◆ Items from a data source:
»»
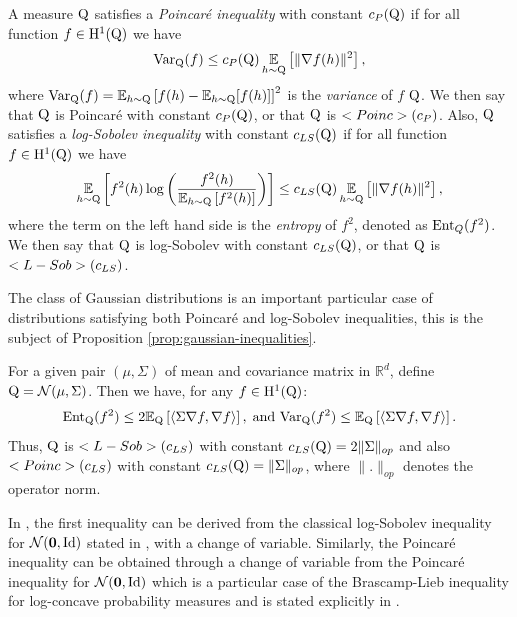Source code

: \begin{definition}
A measure $\mathrm{Q}$ satisfies a \emph{Poincaré inequality} with constant $c_{P}(\mathrm{Q})$ if for all function $f\in \mathrm{H}^{1}(\mathrm{Q})$ we have 
\begin{align*}
 \mathrm{Var}_{\mathrm{Q}}(f) \leq c_{P}(\mathrm{Q}) \operatorname*{\mathbb{E}}_{h\sim \mathrm{Q}}\left[ \|\nabla f (h)\|^2 \right],
\end{align*}
where $\mathrm{Var}_{\mathrm{Q}}(f) = \operatorname*{\mathbb{E}}_{h\sim\mathrm{Q}} \left[f(h) - \operatorname*{\mathbb{E}}_{h\sim\mathrm{Q}}[f(h)]\right]^2$ is the \emph{variance} of $f$ \wrt $\mathrm{Q}$.
We then say that $\mathrm{Q}$ is Poincaré with constant $c_{P}(\mathrm{Q})$, or that $\mathrm{Q}$ is $<Poinc>(c_{P})$.
Also, $\mathrm{Q}$ satisfies a \emph{log-Sobolev inequality} with constant $c_{LS}(\mathrm{Q})$ if for all function $f\in \mathrm{H}^{1}(\mathrm{Q})$ we have 
\begin{align*}
\operatorname*{\mathbb{E}}_{h\sim\mathrm{Q}}\left[ f^2(h)\log\left( \frac{f^2(h)}{\mathbb{E}_{h\sim\mathrm{Q}}\left[ f^2(h)\right]}\right) \right] \leq c_{LS}(\mathrm{Q}) \operatorname*{\mathbb{E}}_{h\sim \mathrm{Q}}\left[ \|\nabla f (h)\|^2 \right],
\end{align*}
where the term on the left hand side is the \emph{entropy} of $f^2$, denoted as $\mathrm{Ent}_Q(f^2)$.
We then say that $\mathrm{Q}$ is log-Sobolev with constant $c_{LS}(\mathrm{Q})$, or that $\mathrm{Q}$ is $<L-Sob>(c_{LS})$.
\end{definition}
The class of Gaussian distributions is an important particular case of distributions satisfying both Poincaré and log-Sobolev inequalities, this is the subject of Proposition \ref{prop:gaussian-inequalities}.
\begin{proposition}\label{prop:gaussian-inequalities}
For a given pair $(\mu,\Sigma)$ of mean and covariance matrix in $\mathbb{R}^d$, define $\mathrm{Q}= \mathcal{N}(\mu, \Sigma)$.
Then we have, for any $f \in \mathrm{H}^{1}(\mathrm{Q})$:
\begin{align*}
\mathrm{Ent}_{\mathrm{Q}}(f^2) \leq 2\mathbb{E}_{\mathrm{Q}}\left[ \left\langle \Sigma \nabla f, \nabla f\right\rangle \right],\;\text{and }  \mathrm{Var}_{\mathrm{Q}}(f^2) \leq \mathbb{E}_{\mathrm{Q}}\left[ \left\langle \Sigma \nabla f, \nabla f\right\rangle \right].
\end{align*}
Thus, $\mathrm{Q}$ is $<L-Sob>(c_{LS})$ with constant $c_{LS}(\mathrm{Q})=2\|\Sigma\|_{op}$ and also  $<Poinc>(c_{LS})$ with constant $c_{LS}(\mathrm{Q})=\|\Sigma\|_{op}$, where $\|.\|_{op}$ denotes the operator norm. 
\end{proposition}
In , the first inequality can be derived from the classical log-Sobolev inequality for $\mathcal{N}(\mathbf{0},\textrm{Id})$ stated in \citet{gross1975lsi}, with a change of variable. Similarly, the Poincaré inequality can be obtained through a change of variable from the Poincaré inequality for $\mathcal{N}(\mathbf{0},\textrm{Id})$ which is a particular case of the Brascamp-Lieb inequality for log-concave probability measures \citep{brascamp1976extensions} and is stated explicitly in \citet[Theorem 1]{beckner1989new}.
««
◆ What is required: Whatever pictures the entries contain, omit them, and write the rest out exactly.

◆ Expected output:
Source code

: \begin{definition}
A measure $\mathrm{Q}$ satisfies a \emph{Poincaré inequality} with constant $c_{P}(\mathrm{Q})$ if for all function $f\in \mathrm{H}^{1}(\mathrm{Q})$ we have 
\begin{align*}
 \mathrm{Var}_{\mathrm{Q}}(f) \leq c_{P}(\mathrm{Q}) \operatorname*{\mathbb{E}}_{h\sim \mathrm{Q}}\left[ \|\nabla f (h)\|^2 \right],
\end{align*}
where $\mathrm{Var}_{\mathrm{Q}}(f) = \operatorname*{\mathbb{E}}_{h\sim\mathrm{Q}} \left[f(h) - \operatorname*{\mathbb{E}}_{h\sim\mathrm{Q}}[f(h)]\right]^2$ is the \emph{variance} of $f$ \wrt $\mathrm{Q}$.
We then say that $\mathrm{Q}$ is Poincaré with constant $c_{P}(\mathrm{Q})$, or that $\mathrm{Q}$ is $<Poinc>(c_{P})$.
Also, $\mathrm{Q}$ satisfies a \emph{log-Sobolev inequality} with constant $c_{LS}(\mathrm{Q})$ if for all function $f\in \mathrm{H}^{1}(\mathrm{Q})$ we have 
\begin{align*}
\operatorname*{\mathbb{E}}_{h\sim\mathrm{Q}}\left[ f^2(h)\log\left( \frac{f^2(h)}{\mathbb{E}_{h\sim\mathrm{Q}}\left[ f^2(h)\right]}\right) \right] \leq c_{LS}(\mathrm{Q}) \operatorname*{\mathbb{E}}_{h\sim \mathrm{Q}}\left[ \|\nabla f (h)\|^2 \right],
\end{align*}
where the term on the left hand side is the \emph{entropy} of $f^2$, denoted as $\mathrm{Ent}_Q(f^2)$.
We then say that $\mathrm{Q}$ is log-Sobolev with constant $c_{LS}(\mathrm{Q})$, or that $\mathrm{Q}$ is $<L-Sob>(c_{LS})$.
\end{definition}
The class of Gaussian distributions is an important particular case of distributions satisfying both Poincaré and log-Sobolev inequalities, this is the subject of Proposition \ref{prop:gaussian-inequalities}.
\begin{proposition}\label{prop:gaussian-inequalities}
For a given pair $(\mu,\Sigma)$ of mean and covariance matrix in $\mathbb{R}^d$, define $\mathrm{Q}= \mathcal{N}(\mu, \Sigma)$.
Then we have, for any $f \in \mathrm{H}^{1}(\mathrm{Q})$:
\begin{align*}
\mathrm{Ent}_{\mathrm{Q}}(f^2) \leq 2\mathbb{E}_{\mathrm{Q}}\left[ \left\langle \Sigma \nabla f, \nabla f\right\rangle \right],\;\text{and }  \mathrm{Var}_{\mathrm{Q}}(f^2) \leq \mathbb{E}_{\mathrm{Q}}\left[ \left\langle \Sigma \nabla f, \nabla f\right\rangle \right].
\end{align*}
Thus, $\mathrm{Q}$ is $<L-Sob>(c_{LS})$ with constant $c_{LS}(\mathrm{Q})=2\|\Sigma\|_{op}$ and also  $<Poinc>(c_{LS})$ with constant $c_{LS}(\mathrm{Q})=\|\Sigma\|_{op}$, where $\|.\|_{op}$ denotes the operator norm. 
\end{proposition}
In , the first inequality can be derived from the classical log-Sobolev inequality for $\mathcal{N}(\mathbf{0},\textrm{Id})$ stated in \citet{gross1975lsi}, with a change of variable. Similarly, the Poincaré inequality can be obtained through a change of variable from the Poincaré inequality for $\mathcal{N}(\mathbf{0},\textrm{Id})$ which is a particular case of the Brascamp-Lieb inequality for log-concave probability measures \citep{brascamp1976extensions} and is stated explicitly in \citet[Theorem 1]{beckner1989new}.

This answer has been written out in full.